What is needed
Search the listing for "Collection" and copy every line where it appears.

Source data
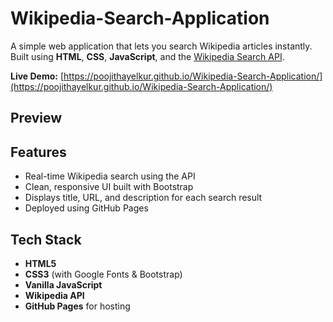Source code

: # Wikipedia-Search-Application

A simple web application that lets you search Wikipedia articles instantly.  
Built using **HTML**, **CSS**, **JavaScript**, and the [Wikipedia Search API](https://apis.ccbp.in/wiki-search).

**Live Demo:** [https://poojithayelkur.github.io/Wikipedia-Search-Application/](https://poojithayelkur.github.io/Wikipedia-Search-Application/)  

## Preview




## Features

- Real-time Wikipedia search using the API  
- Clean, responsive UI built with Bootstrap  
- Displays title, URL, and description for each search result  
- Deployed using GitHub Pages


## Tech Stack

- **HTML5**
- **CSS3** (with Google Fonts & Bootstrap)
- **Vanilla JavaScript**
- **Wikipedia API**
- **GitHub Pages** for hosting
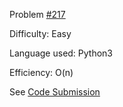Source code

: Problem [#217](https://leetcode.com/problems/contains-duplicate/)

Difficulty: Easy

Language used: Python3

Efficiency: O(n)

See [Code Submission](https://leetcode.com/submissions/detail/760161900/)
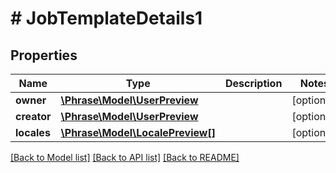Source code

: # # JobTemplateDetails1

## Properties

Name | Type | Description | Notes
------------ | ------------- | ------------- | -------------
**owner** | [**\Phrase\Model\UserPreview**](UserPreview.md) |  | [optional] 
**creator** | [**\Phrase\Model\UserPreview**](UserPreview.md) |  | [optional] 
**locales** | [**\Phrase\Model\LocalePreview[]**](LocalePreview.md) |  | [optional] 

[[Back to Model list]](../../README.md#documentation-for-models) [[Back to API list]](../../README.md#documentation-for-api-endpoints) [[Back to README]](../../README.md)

...

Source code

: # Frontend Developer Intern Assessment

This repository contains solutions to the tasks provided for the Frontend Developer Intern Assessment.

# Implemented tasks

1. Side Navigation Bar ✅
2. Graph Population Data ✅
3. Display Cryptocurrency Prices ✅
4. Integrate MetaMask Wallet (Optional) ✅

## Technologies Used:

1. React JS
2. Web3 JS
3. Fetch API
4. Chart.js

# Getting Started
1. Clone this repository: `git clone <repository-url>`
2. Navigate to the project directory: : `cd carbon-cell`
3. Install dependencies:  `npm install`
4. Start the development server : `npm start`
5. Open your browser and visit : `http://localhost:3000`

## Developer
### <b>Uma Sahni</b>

--

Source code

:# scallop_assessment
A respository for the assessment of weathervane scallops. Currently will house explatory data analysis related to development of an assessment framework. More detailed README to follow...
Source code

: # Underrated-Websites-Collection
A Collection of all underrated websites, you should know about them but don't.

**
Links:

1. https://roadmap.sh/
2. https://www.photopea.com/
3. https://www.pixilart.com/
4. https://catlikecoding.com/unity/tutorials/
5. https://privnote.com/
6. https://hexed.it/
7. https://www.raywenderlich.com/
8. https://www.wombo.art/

Written solution
: # Underrated-Websites-Collection
A Collection of all underrated websites, you should know about them but don't.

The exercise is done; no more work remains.